--- Material shown Enclosed Below ---

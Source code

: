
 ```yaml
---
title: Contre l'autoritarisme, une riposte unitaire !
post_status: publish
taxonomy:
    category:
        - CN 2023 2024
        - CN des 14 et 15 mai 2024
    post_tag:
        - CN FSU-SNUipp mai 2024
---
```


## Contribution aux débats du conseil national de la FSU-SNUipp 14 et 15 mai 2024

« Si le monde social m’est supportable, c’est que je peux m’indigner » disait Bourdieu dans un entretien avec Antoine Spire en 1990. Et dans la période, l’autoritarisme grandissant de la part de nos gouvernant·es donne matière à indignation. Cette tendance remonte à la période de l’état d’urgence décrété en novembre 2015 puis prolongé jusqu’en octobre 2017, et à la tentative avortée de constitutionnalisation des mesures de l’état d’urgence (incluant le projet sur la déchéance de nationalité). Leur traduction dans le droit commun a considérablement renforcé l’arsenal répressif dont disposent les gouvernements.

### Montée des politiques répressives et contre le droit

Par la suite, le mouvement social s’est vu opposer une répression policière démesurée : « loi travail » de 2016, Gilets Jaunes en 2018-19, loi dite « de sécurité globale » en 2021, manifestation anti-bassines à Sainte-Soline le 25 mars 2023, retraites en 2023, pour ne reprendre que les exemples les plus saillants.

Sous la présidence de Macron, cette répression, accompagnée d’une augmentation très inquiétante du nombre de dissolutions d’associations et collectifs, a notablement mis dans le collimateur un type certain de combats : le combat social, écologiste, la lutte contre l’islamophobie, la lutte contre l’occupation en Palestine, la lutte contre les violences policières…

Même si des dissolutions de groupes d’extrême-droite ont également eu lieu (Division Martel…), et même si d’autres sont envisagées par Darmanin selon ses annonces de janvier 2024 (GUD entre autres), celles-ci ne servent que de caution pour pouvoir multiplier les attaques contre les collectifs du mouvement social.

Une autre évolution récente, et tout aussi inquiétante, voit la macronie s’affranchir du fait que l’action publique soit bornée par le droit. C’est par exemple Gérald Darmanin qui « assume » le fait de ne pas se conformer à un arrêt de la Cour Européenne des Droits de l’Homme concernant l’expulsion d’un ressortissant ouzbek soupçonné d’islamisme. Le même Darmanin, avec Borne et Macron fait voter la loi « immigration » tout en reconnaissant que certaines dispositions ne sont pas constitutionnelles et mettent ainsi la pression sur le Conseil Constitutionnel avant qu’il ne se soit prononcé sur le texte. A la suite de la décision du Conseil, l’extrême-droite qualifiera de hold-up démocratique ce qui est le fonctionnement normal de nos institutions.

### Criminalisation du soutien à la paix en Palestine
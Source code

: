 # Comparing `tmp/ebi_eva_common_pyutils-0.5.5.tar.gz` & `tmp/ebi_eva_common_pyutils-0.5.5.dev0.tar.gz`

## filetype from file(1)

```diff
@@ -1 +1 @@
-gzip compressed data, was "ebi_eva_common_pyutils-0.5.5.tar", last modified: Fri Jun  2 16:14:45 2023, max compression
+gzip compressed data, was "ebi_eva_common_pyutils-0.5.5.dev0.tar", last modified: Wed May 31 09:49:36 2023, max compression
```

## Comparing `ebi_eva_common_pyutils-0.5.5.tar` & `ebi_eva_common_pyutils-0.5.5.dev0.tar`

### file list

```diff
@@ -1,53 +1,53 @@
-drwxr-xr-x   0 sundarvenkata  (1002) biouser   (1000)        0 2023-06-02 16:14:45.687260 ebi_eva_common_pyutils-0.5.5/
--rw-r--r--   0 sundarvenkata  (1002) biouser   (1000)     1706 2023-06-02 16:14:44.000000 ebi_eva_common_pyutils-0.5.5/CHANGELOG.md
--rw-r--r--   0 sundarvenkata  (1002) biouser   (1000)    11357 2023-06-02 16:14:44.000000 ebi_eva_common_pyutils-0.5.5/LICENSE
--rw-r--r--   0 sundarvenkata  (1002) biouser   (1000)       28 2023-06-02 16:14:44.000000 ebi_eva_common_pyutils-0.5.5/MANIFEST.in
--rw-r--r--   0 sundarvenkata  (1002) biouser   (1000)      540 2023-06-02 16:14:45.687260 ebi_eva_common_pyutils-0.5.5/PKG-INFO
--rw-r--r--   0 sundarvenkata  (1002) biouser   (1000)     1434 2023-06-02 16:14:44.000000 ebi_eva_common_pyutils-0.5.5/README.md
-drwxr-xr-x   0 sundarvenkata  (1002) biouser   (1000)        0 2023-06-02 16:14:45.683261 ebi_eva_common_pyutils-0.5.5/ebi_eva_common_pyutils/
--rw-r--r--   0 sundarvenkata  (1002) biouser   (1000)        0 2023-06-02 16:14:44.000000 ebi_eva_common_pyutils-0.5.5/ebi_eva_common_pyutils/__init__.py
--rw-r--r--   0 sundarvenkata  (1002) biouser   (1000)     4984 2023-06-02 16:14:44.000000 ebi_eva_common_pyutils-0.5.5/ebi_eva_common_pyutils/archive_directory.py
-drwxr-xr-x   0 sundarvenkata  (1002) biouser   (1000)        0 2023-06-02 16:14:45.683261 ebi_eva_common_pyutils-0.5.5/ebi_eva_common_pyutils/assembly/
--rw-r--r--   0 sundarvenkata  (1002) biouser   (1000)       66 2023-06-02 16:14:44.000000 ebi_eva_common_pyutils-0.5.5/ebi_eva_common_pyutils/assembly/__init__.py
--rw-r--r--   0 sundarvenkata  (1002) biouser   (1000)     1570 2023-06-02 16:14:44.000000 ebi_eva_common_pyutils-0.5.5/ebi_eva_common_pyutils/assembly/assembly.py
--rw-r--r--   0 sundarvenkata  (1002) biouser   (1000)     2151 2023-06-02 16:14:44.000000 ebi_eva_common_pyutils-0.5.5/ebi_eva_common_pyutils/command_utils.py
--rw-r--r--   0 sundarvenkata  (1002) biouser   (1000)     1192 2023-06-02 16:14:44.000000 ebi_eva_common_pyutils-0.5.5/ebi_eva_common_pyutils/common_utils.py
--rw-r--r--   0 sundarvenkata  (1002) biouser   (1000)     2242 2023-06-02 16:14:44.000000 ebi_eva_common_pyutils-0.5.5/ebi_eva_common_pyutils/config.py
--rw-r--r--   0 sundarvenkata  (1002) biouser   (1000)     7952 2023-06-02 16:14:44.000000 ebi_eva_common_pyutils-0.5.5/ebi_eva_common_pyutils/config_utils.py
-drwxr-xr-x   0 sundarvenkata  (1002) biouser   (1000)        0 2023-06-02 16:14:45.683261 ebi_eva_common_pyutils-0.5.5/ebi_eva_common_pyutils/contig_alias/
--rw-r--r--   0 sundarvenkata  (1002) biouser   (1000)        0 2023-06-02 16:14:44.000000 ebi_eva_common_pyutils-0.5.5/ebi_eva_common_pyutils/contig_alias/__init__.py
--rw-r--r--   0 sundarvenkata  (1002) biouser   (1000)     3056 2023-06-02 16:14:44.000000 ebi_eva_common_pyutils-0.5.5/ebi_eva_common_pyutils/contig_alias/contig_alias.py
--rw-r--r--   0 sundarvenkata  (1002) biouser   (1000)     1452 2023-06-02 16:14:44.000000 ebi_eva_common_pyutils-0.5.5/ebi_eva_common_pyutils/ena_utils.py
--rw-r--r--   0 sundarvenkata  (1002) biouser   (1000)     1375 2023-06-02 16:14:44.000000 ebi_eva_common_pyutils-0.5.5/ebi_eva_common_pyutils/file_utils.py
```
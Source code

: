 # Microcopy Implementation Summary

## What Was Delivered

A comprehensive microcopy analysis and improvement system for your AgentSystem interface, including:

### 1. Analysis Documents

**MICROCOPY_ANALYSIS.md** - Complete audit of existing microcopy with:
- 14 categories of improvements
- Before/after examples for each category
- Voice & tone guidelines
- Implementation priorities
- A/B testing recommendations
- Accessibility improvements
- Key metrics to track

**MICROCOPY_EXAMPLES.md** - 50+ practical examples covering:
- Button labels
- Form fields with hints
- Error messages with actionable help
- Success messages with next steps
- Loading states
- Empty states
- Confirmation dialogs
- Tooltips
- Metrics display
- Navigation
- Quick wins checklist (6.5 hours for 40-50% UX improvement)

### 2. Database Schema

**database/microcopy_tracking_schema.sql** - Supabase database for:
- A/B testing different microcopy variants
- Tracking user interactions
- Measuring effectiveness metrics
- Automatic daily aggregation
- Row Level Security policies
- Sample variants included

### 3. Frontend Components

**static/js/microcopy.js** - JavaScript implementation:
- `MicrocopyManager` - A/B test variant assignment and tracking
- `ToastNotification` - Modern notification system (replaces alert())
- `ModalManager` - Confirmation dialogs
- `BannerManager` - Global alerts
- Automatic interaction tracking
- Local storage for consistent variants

--- End of Enclosed Material shown ---

Exercise details
The answer should consist solely of the lines from the first line above through the one with "### Montée des", both included, repeated exactly.

Result of the exercise
Source code

:
 ```yaml
---
title: Contre l'autoritarisme, une riposte unitaire !
post_status: publish
taxonomy:
    category:
        - CN 2023 2024
        - CN des 14 et 15 mai 2024
    post_tag:
        - CN FSU-SNUipp mai 2024
---
```


## Contribution aux débats du conseil national de la FSU-SNUipp 14 et 15 mai 2024

« Si le monde social m’est supportable, c’est que je peux m’indigner » disait Bourdieu dans un entretien avec Antoine Spire en 1990. Et dans la période, l’autoritarisme grandissant de la part de nos gouvernant·es donne matière à indignation. Cette tendance remonte à la période de l’état d’urgence décrété en novembre 2015 puis prolongé jusqu’en octobre 2017, et à la tentative avortée de constitutionnalisation des mesures de l’état d’urgence (incluant le projet sur la déchéance de nationalité). Leur traduction dans le droit commun a considérablement renforcé l’arsenal répressif dont disposent les gouvernements.

### Montée des politiques répressives et contre le droit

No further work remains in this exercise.